S'attaquer au chiffrement risque selon l'ANSSI d'entrainer des effets indésirables. Les hackers par exemple pourraient en profiter.
©PATRICK KOVARIK / POOL / AFP

Vaste programme !

Bernard Cazeneuve demande une action internationale contre le chiffrement

Bernard Cazeneuve pose le chiffrement comme un défi majeur dans le cadre de la lutte antiterroriste.

Après un conseil de défense restreint jeudi, le ministre de l'intérieur Bernard Cazeneuve a déclaré lors d'un point presse qu'il souhaitait une action internationale pour répondre au défi du chiffrement, dans un contexte de lutte contre le terrorisme.

L'un des deux terroristes qui avait égorgé un prêtre à Saint-Étienne-du-Rouvray avait par exemple eu régulièrement recours à la messagerie chiffrée Telegram, une application qui aurait d'après les responsables du projet, environ 100 millions d'utilisateurs actifs par mois.
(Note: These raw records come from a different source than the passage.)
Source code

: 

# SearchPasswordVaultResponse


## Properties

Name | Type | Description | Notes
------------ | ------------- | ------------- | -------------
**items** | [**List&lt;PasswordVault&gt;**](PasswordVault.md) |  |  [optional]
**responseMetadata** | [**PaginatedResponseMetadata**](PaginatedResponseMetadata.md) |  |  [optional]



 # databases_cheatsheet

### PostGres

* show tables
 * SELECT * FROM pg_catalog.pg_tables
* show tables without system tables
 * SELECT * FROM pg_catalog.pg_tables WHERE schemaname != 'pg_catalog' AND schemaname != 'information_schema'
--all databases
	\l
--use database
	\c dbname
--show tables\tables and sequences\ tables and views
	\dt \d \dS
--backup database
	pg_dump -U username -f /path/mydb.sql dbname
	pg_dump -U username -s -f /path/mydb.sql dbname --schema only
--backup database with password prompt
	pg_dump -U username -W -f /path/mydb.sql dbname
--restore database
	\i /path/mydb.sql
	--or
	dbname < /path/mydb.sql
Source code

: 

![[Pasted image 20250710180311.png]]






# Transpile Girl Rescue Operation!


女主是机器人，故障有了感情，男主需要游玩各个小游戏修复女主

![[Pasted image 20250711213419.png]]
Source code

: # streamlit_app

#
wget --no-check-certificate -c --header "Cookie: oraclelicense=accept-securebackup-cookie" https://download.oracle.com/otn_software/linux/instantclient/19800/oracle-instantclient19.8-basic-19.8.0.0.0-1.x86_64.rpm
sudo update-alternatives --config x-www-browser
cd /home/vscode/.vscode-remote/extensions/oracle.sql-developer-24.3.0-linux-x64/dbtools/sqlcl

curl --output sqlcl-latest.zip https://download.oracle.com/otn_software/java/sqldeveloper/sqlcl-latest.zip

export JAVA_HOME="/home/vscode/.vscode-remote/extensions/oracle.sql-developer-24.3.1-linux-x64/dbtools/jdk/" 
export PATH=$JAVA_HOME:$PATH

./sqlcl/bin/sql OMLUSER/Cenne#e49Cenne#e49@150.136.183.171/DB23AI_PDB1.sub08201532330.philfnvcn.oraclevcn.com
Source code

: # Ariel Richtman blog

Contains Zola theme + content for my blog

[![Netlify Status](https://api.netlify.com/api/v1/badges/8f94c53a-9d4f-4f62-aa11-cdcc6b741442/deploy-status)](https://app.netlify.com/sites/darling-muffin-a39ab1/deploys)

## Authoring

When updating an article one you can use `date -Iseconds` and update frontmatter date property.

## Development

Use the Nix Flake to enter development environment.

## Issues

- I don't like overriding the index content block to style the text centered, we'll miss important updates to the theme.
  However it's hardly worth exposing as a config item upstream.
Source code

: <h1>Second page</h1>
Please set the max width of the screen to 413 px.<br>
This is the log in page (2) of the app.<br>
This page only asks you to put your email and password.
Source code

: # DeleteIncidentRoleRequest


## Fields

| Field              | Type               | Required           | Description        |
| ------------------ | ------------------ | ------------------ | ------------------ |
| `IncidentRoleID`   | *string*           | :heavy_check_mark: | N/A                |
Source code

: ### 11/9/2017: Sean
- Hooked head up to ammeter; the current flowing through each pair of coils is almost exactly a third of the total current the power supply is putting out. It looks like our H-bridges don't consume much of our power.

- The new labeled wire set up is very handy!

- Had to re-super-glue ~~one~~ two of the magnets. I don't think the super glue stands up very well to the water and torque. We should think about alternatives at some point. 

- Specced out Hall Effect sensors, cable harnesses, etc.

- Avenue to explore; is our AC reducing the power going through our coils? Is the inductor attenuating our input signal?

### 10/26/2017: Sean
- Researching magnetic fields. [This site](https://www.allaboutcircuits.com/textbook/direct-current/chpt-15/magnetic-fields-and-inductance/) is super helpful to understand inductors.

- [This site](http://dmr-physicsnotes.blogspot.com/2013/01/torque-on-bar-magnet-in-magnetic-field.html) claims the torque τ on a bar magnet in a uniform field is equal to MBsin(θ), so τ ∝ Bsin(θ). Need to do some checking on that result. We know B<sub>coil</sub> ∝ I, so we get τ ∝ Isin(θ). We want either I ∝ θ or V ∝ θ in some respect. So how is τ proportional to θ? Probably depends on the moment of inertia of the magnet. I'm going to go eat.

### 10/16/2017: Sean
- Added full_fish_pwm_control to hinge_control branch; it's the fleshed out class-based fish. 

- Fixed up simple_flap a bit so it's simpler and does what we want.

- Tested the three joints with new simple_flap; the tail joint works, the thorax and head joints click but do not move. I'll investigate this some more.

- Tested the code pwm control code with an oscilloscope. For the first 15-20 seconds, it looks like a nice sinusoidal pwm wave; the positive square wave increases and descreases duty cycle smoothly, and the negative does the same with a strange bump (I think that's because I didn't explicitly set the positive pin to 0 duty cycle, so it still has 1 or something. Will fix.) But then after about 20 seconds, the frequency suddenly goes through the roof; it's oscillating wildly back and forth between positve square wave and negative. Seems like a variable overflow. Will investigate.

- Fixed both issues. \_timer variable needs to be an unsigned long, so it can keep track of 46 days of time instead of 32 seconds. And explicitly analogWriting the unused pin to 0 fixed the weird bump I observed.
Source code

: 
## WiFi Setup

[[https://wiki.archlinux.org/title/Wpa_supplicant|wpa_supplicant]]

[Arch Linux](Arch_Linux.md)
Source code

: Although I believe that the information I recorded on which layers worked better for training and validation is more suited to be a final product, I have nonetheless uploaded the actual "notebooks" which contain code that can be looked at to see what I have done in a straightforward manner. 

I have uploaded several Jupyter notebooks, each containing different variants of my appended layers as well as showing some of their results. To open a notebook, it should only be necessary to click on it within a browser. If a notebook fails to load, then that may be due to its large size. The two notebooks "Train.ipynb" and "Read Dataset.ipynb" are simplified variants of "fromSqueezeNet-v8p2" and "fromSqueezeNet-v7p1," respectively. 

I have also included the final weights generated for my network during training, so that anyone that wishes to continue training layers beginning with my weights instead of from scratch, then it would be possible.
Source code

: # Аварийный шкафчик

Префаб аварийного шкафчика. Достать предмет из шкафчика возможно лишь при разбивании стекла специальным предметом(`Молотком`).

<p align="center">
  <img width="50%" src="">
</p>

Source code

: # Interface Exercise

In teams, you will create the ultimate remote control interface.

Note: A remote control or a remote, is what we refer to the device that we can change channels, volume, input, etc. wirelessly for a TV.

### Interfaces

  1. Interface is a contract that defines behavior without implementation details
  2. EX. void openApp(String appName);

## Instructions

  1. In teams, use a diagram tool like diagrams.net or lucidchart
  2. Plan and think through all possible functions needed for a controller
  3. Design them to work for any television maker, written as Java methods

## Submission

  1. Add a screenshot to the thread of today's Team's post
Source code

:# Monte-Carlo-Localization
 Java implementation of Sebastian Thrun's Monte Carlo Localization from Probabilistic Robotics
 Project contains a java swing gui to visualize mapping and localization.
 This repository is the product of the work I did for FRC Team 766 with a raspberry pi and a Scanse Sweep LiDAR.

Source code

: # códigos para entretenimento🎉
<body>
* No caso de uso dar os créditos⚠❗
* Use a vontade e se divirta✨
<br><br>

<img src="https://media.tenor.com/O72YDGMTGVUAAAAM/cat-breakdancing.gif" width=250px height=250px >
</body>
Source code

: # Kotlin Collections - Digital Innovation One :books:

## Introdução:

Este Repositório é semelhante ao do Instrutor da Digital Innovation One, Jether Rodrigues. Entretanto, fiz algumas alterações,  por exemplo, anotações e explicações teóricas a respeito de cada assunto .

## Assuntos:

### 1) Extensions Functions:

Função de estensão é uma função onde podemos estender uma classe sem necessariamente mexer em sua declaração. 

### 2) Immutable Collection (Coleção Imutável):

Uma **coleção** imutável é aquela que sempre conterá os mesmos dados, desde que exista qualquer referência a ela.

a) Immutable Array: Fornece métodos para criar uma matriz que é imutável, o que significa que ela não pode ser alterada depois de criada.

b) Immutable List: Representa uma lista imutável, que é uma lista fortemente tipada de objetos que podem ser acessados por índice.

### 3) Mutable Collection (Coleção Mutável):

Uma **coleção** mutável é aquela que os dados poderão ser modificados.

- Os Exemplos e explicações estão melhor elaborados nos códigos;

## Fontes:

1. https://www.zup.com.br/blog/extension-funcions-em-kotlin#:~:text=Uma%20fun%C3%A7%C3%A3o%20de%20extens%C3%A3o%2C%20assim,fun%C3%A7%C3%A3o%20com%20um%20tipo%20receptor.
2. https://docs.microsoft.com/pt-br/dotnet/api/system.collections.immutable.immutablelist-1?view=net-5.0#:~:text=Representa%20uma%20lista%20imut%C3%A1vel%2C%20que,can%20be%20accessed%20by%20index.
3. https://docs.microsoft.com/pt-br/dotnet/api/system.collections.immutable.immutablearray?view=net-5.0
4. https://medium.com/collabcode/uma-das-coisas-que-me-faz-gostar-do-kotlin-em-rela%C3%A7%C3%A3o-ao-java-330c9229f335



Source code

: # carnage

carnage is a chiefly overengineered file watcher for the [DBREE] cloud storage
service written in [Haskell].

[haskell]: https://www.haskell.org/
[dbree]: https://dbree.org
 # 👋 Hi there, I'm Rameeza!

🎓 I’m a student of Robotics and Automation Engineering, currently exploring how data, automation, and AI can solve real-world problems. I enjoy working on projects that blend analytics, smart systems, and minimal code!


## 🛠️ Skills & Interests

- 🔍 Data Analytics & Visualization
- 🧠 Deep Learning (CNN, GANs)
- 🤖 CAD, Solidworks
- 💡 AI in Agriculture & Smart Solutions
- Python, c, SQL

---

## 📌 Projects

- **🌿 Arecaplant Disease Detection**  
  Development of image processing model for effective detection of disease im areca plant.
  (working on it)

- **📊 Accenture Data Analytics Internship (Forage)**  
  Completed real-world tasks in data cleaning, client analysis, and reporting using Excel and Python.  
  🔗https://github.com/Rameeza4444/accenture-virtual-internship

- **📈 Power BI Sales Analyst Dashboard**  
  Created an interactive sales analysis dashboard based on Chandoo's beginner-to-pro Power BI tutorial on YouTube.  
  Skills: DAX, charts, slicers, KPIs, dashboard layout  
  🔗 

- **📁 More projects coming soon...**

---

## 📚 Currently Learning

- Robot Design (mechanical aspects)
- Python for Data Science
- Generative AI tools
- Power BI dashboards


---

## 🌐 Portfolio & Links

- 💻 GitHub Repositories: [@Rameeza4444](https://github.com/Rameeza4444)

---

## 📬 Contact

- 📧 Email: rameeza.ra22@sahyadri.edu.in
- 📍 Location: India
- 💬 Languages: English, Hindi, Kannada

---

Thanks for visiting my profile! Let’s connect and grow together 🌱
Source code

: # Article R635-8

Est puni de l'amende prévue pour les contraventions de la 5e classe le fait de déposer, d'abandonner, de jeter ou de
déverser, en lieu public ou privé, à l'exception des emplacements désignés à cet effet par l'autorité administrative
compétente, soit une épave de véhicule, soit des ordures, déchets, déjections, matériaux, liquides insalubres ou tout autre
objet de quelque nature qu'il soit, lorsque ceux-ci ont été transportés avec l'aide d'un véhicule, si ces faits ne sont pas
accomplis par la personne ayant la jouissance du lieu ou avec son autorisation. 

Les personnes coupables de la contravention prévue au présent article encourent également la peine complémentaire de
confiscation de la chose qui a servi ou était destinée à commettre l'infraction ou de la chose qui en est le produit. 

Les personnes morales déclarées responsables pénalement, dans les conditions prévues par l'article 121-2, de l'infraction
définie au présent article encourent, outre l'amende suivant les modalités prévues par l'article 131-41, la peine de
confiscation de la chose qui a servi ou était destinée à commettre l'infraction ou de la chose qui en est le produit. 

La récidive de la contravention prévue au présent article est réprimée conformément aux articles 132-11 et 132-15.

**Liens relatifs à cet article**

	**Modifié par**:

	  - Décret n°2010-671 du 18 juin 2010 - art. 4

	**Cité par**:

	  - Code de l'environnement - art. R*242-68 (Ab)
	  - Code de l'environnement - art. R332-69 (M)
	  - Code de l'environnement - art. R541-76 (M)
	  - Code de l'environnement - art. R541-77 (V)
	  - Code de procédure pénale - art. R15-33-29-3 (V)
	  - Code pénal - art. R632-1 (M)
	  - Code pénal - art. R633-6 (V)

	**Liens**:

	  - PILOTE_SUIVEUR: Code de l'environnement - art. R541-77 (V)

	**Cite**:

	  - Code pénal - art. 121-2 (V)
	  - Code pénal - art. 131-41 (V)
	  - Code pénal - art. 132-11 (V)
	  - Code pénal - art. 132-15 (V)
Cette application offre une option "Secret Chat" pour sécuriser les communications de bout en bout.

Bernard Cazeneuve recevra le ministre de l'intérieur allemand, Thomas de Maizière, le 23 août pour traiter de ce dossier : « les interpellations récentes, les enquêtes conduites par les services de renseignement, montrent l’importance de l’enjeu et la nécessité d’y faire face au plan international, parce que ce n’est pas un pays seul qui peut prendre des initiatives ».

 En coopérant avec des pays étrangers, qui abritent parfois les sièges des messageries concernées, le ministre de l'intérieur espère agir plus efficacement pour prévenir les futurs attentats.

Mais l'ampleur de la tâche est conséquente d'après Pavel Durov, l'un des fondateurs de Telegram : « Toutes les discussions sont chiffrées. Les communications secrètes sont sécurisées d’un bout à l’autre de la chaîne et les clefs sont disséminées dans plusieurs centres basés dans divers pays, eux-mêmes soumis à des lois différentes. Il faudrait un niveau de coopération internationale sans précédent pour nous contraindre à fournir ces éléments »

L'agence nationale de sécurité des systèmes d'informations (ANSSI), dans une note à laquelle a eu accès Libération, estime quant à elle qu'il existe un risque important d'effets indésirables liés à l'introduction de portes dérobées (backdoors) pour échapper aux protections des logiciels. "Il est techniquement impossible, dit le document, d'assurer que ce dispositif ne bénéficiera qu'aux personnes autorisées". Autrement dit, les hackers, les agences de renseignement pourraient plus facilement avoir accès aux communications des citoyens.